-------- Data to process

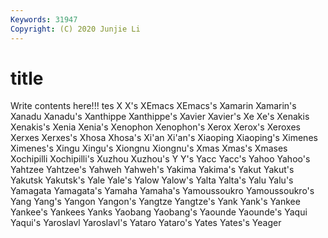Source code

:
 ```yaml
---
Keywords: 31947
Copyright: (C) 2020 Junjie Li
---
```


# title

Write contents here!!!
tes
X 
X's 
XEmacs 
XEmacs's 
Xamarin 
Xamarin's 
Xanadu 
Xanadu's 
Xanthippe 
Xanthippe's
Xavier 
Xavier's 
Xe 
Xe's 
Xenakis 
Xenakis's 
Xenia 
Xenia's 
Xenophon 
Xenophon's
Xerox 
Xerox's 
Xeroxes 
Xerxes 
Xerxes's 
Xhosa 
Xhosa's 
Xi'an 
Xi'an's 
Xiaoping
Xiaoping's 
Ximenes 
Ximenes's 
Xingu 
Xingu's 
Xiongnu 
Xiongnu's 
Xmas 
Xmas's 
Xmases
Xochipilli 
Xochipilli's 
Xuzhou 
Xuzhou's 
Y 
Y's 
Yacc 
Yacc's 
Yahoo 
Yahoo's
Yahtzee 
Yahtzee's 
Yahweh 
Yahweh's 
Yakima 
Yakima's 
Yakut 
Yakut's 
Yakutsk 
Yakutsk's
Yale 
Yale's 
Yalow 
Yalow's 
Yalta 
Yalta's 
Yalu 
Yalu's 
Yamagata 
Yamagata's
Yamaha 
Yamaha's 
Yamoussoukro 
Yamoussoukro's 
Yang 
Yang's 
Yangon 
Yangon's 
Yangtze 
Yangtze's
Yank 
Yank's 
Yankee 
Yankee's 
Yankees 
Yanks 
Yaobang 
Yaobang's 
Yaounde 
Yaounde's
Yaqui 
Yaqui's 
Yaroslavl 
Yaroslavl's 
Yataro 
Yataro's 
Yates 
Yates's 
Yeager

----------------

• _What the task asks_:
If the data includes images, skip them and copy every line exactly.

• _Solution to the problem_:
Source code

:
 ```yaml
---
Keywords: 31947
Copyright: (C) 2020 Junjie Li
---
```


# title

Write contents here!!!
tes
X 
X's 
XEmacs 
XEmacs's 
Xamarin 
Xamarin's 
Xanadu 
Xanadu's 
Xanthippe 
Xanthippe's
Xavier 
Xavier's 
Xe 
Xe's 
Xenakis 
Xenakis's 
Xenia 
Xenia's 
Xenophon 
Xenophon's
Xerox 
Xerox's 
Xeroxes 
Xerxes 
Xerxes's 
Xhosa 
Xhosa's 
Xi'an 
Xi'an's 
Xiaoping
Xiaoping's 
Ximenes 
Ximenes's 
Xingu 
Xingu's 
Xiongnu 
Xiongnu's 
Xmas 
Xmas's 
Xmases
Xochipilli 
Xochipilli's 
Xuzhou 
Xuzhou's 
Y 
Y's 
Yacc 
Yacc's 
Yahoo 
Yahoo's
Yahtzee 
Yahtzee's 
Yahweh 
Yahweh's 
Yakima 
Yakima's 
Yakut 
Yakut's 
Yakutsk 
Yakutsk's
Yale 
Yale's 
Yalow 
Yalow's 
Yalta 
Yalta's 
Yalu 
Yalu's 
Yamagata 
Yamagata's
Yamaha 
Yamaha's 
Yamoussoukro 
Yamoussoukro's 
Yang 
Yang's 
Yangon 
Yangon's 
Yangtze 
Yangtze's
Yank 
Yank's 
Yankee 
Yankee's 
Yankees 
Yanks 
Yaobang 
Yaobang's 
Yaounde 
Yaounde's
Yaqui 
Yaqui's 
Yaroslavl 
Yaroslavl's 
Yataro 
Yataro's 
Yates 
Yates's 
Yeager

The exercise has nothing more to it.